What this task involves
Return only the line containing "or equi: 638" and each line after it, exactly as written, through the end of the records.

※ ※ ※

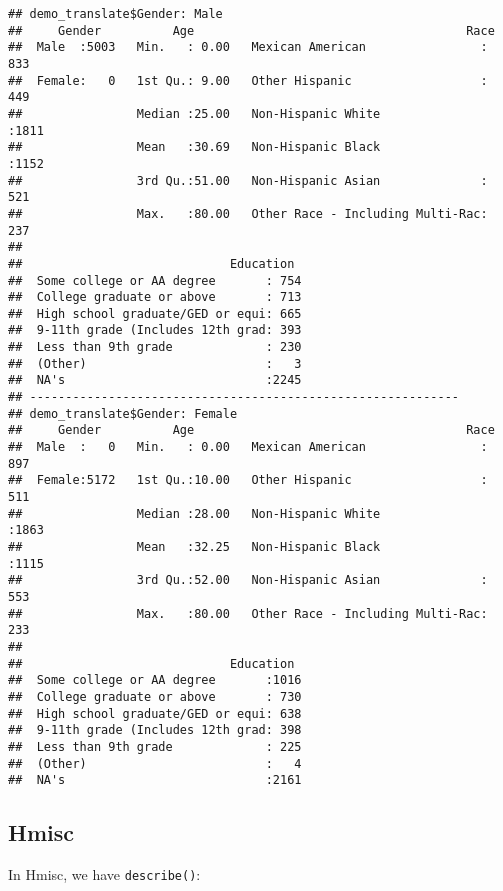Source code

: \documentclass[
]{book}
\newenvironment{Shaded}{\begin{snugshade}}{\end{snugshade}}
\newcommand{\FunctionTok}[1]{\textcolor[rgb]{0.00,0.00,0.00}{#1}}
\newcommand{\NormalTok}[1]{#1}
\newcommand{\SpecialCharTok}[1]{\textcolor[rgb]{0.00,0.00,0.00}{#1}}
\begin{document}
\begin{Shaded}
\end{Shaded}

\begin{verbatim}
## demo_translate$Gender: Male
##     Gender          Age                                      Race
##  Male  :5003   Min.   : 0.00   Mexican American                : 833
##  Female:   0   1st Qu.: 9.00   Other Hispanic                  : 449
##                Median :25.00   Non-Hispanic White              :1811
##                Mean   :30.69   Non-Hispanic Black              :1152
##                3rd Qu.:51.00   Non-Hispanic Asian              : 521
##                Max.   :80.00   Other Race - Including Multi-Rac: 237
##
##                             Education
##  Some college or AA degree       : 754
##  College graduate or above       : 713
##  High school graduate/GED or equi: 665
##  9-11th grade (Includes 12th grad: 393
##  Less than 9th grade             : 230
##  (Other)                         :   3
##  NA's                            :2245
## ------------------------------------------------------------
## demo_translate$Gender: Female
##     Gender          Age                                      Race
##  Male  :   0   Min.   : 0.00   Mexican American                : 897
##  Female:5172   1st Qu.:10.00   Other Hispanic                  : 511
##                Median :28.00   Non-Hispanic White              :1863
##                Mean   :32.25   Non-Hispanic Black              :1115
##                3rd Qu.:52.00   Non-Hispanic Asian              : 553
##                Max.   :80.00   Other Race - Including Multi-Rac: 233
##
##                             Education
##  Some college or AA degree       :1016
##  College graduate or above       : 730
##  High school graduate/GED or equi: 638
##  9-11th grade (Includes 12th grad: 398
##  Less than 9th grade             : 225
##  (Other)                         :   4
##  NA's                            :2161
\end{verbatim}

\hypertarget{hmisc}{%
\subsection{Hmisc}\label{hmisc}}

In Hmisc, we have \texttt{describe()}:
\end{document}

※ ※ ※

The answer
##  High school graduate/GED or equi: 638
##  9-11th grade (Includes 12th grad: 398
##  Less than 9th grade             : 225
##  (Other)                         :   4
##  NA's                            :2161
\end{verbatim}

\hypertarget{hmisc}{%
\subsection{Hmisc}\label{hmisc}}

In Hmisc, we have \texttt{describe()}:
\end{document}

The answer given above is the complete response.